* Task to complete:
Return the records that follow, unchanged and complete.

* Available data:

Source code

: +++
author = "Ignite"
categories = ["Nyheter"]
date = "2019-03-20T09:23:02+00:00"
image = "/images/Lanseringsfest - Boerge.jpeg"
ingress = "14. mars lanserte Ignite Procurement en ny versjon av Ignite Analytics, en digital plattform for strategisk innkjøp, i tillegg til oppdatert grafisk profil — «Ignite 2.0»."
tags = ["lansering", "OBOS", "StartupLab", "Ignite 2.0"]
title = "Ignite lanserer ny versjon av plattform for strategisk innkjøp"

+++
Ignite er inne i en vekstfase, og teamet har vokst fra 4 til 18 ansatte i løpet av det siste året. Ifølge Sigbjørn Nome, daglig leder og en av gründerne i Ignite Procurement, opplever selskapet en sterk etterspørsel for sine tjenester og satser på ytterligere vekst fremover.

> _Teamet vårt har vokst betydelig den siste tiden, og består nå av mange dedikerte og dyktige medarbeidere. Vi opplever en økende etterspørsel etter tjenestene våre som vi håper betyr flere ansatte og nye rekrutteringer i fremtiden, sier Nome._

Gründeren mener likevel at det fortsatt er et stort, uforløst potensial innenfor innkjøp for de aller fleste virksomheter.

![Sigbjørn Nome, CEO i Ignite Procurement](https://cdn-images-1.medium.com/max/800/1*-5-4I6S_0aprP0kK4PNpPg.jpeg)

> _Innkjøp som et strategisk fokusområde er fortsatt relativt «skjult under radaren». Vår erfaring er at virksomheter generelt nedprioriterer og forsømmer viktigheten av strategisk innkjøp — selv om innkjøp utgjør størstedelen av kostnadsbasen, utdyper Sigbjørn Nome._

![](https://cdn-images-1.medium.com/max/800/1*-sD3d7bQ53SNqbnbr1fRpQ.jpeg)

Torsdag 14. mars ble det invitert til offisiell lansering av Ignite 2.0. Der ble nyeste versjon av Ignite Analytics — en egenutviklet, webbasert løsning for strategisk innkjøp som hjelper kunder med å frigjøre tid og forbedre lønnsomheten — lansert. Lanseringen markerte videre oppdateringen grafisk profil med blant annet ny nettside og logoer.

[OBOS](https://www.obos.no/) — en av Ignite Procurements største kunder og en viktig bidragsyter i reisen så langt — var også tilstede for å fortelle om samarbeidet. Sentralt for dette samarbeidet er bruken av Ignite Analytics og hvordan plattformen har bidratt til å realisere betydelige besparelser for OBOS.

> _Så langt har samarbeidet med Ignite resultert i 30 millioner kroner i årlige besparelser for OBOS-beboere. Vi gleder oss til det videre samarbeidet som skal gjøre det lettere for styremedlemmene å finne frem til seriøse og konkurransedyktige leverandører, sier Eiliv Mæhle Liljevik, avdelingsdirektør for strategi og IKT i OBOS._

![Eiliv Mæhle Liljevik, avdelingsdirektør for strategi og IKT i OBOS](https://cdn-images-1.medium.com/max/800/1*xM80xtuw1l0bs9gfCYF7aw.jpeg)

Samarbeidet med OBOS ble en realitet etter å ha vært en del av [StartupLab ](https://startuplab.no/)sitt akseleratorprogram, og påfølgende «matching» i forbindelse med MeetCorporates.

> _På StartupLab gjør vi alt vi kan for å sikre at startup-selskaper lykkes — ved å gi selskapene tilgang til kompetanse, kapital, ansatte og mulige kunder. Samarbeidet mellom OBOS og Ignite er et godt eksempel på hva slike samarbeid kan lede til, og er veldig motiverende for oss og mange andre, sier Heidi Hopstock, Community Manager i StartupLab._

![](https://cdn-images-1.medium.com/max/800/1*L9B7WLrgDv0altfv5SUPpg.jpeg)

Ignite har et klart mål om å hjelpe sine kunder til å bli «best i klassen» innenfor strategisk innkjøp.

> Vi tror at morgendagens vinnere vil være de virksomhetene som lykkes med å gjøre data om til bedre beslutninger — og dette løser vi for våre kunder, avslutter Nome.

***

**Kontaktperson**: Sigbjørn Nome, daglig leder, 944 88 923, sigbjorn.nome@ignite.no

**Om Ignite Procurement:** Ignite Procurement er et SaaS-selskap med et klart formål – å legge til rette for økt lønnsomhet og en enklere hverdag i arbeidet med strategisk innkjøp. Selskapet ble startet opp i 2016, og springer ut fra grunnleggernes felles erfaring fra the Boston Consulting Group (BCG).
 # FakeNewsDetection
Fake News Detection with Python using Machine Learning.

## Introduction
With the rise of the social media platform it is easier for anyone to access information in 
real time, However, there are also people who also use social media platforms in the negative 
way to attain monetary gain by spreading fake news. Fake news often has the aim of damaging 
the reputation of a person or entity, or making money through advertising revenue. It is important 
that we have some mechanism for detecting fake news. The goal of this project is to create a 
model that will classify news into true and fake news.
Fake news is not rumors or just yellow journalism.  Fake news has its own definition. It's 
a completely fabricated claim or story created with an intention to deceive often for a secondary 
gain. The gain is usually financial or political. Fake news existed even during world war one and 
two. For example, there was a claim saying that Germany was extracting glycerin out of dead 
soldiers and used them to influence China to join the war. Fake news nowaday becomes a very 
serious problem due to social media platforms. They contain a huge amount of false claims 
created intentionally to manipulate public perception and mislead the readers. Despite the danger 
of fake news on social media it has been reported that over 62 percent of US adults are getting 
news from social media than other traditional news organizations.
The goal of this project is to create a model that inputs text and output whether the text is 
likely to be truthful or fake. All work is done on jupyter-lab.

* Answer box:
Source code

: +++
author = "Ignite"
categories = ["Nyheter"]
date = "2019-03-20T09:23:02+00:00"
image = "/images/Lanseringsfest - Boerge.jpeg"
ingress = "14. mars lanserte Ignite Procurement en ny versjon av Ignite Analytics, en digital plattform for strategisk innkjøp, i tillegg til oppdatert grafisk profil — «Ignite 2.0»."
tags = ["lansering", "OBOS", "StartupLab", "Ignite 2.0"]
title = "Ignite lanserer ny versjon av plattform for strategisk innkjøp"

+++
Ignite er inne i en vekstfase, og teamet har vokst fra 4 til 18 ansatte i løpet av det siste året. Ifølge Sigbjørn Nome, daglig leder og en av gründerne i Ignite Procurement, opplever selskapet en sterk etterspørsel for sine tjenester og satser på ytterligere vekst fremover.

> _Teamet vårt har vokst betydelig den siste tiden, og består nå av mange dedikerte og dyktige medarbeidere. Vi opplever en økende etterspørsel etter tjenestene våre som vi håper betyr flere ansatte og nye rekrutteringer i fremtiden, sier Nome._

Gründeren mener likevel at det fortsatt er et stort, uforløst potensial innenfor innkjøp for de aller fleste virksomheter.

![Sigbjørn Nome, CEO i Ignite Procurement](https://cdn-images-1.medium.com/max/800/1*-5-4I6S_0aprP0kK4PNpPg.jpeg)

> _Innkjøp som et strategisk fokusområde er fortsatt relativt «skjult under radaren». Vår erfaring er at virksomheter generelt nedprioriterer og forsømmer viktigheten av strategisk innkjøp — selv om innkjøp utgjør størstedelen av kostnadsbasen, utdyper Sigbjørn Nome._

![](https://cdn-images-1.medium.com/max/800/1*-sD3d7bQ53SNqbnbr1fRpQ.jpeg)

Torsdag 14. mars ble det invitert til offisiell lansering av Ignite 2.0. Der ble nyeste versjon av Ignite Analytics — en egenutviklet, webbasert løsning for strategisk innkjøp som hjelper kunder med å frigjøre tid og forbedre lønnsomheten — lansert. Lanseringen markerte videre oppdateringen grafisk profil med blant annet ny nettside og logoer.

[OBOS](https://www.obos.no/) — en av Ignite Procurements største kunder og en viktig bidragsyter i reisen så langt — var også tilstede for å fortelle om samarbeidet. Sentralt for dette samarbeidet er bruken av Ignite Analytics og hvordan plattformen har bidratt til å realisere betydelige besparelser for OBOS.

> _Så langt har samarbeidet med Ignite resultert i 30 millioner kroner i årlige besparelser for OBOS-beboere. Vi gleder oss til det videre samarbeidet som skal gjøre det lettere for styremedlemmene å finne frem til seriøse og konkurransedyktige leverandører, sier Eiliv Mæhle Liljevik, avdelingsdirektør for strategi og IKT i OBOS._

![Eiliv Mæhle Liljevik, avdelingsdirektør for strategi og IKT i OBOS](https://cdn-images-1.medium.com/max/800/1*xM80xtuw1l0bs9gfCYF7aw.jpeg)

Samarbeidet med OBOS ble en realitet etter å ha vært en del av [StartupLab ](https://startuplab.no/)sitt akseleratorprogram, og påfølgende «matching» i forbindelse med MeetCorporates.

> _På StartupLab gjør vi alt vi kan for å sikre at startup-selskaper lykkes — ved å gi selskapene tilgang til kompetanse, kapital, ansatte og mulige kunder. Samarbeidet mellom OBOS og Ignite er et godt eksempel på hva slike samarbeid kan lede til, og er veldig motiverende for oss og mange andre, sier Heidi Hopstock, Community Manager i StartupLab._

![](https://cdn-images-1.medium.com/max/800/1*L9B7WLrgDv0altfv5SUPpg.jpeg)

Ignite har et klart mål om å hjelpe sine kunder til å bli «best i klassen» innenfor strategisk innkjøp.

> Vi tror at morgendagens vinnere vil være de virksomhetene som lykkes med å gjøre data om til bedre beslutninger — og dette løser vi for våre kunder, avslutter Nome.

***

**Kontaktperson**: Sigbjørn Nome, daglig leder, 944 88 923, sigbjorn.nome@ignite.no

**Om Ignite Procurement:** Ignite Procurement er et SaaS-selskap med et klart formål – å legge til rette for økt lønnsomhet og en enklere hverdag i arbeidet med strategisk innkjøp. Selskapet ble startet opp i 2016, og springer ut fra grunnleggernes felles erfaring fra the Boston Consulting Group (BCG).
 # FakeNewsDetection
Fake News Detection with Python using Machine Learning.

## Introduction
With the rise of the social media platform it is easier for anyone to access information in 
real time, However, there are also people who also use social media platforms in the negative 
way to attain monetary gain by spreading fake news. Fake news often has the aim of damaging 
the reputation of a person or entity, or making money through advertising revenue. It is important 
that we have some mechanism for detecting fake news. The goal of this project is to create a 
model that will classify news into true and fake news.
Fake news is not rumors or just yellow journalism.  Fake news has its own definition. It's 
a completely fabricated claim or story created with an intention to deceive often for a secondary 
gain. The gain is usually financial or political. Fake news existed even during world war one and 
two. For example, there was a claim saying that Germany was extracting glycerin out of dead 
soldiers and used them to influence China to join the war. Fake news nowaday becomes a very 
serious problem due to social media platforms. They contain a huge amount of false claims 
created intentionally to manipulate public perception and mislead the readers. Despite the danger 
of fake news on social media it has been reported that over 62 percent of US adults are getting 
news from social media than other traditional news organizations.
The goal of this project is to create a model that inputs text and output whether the text is 
likely to be truthful or fake. All work is done on jupyter-lab.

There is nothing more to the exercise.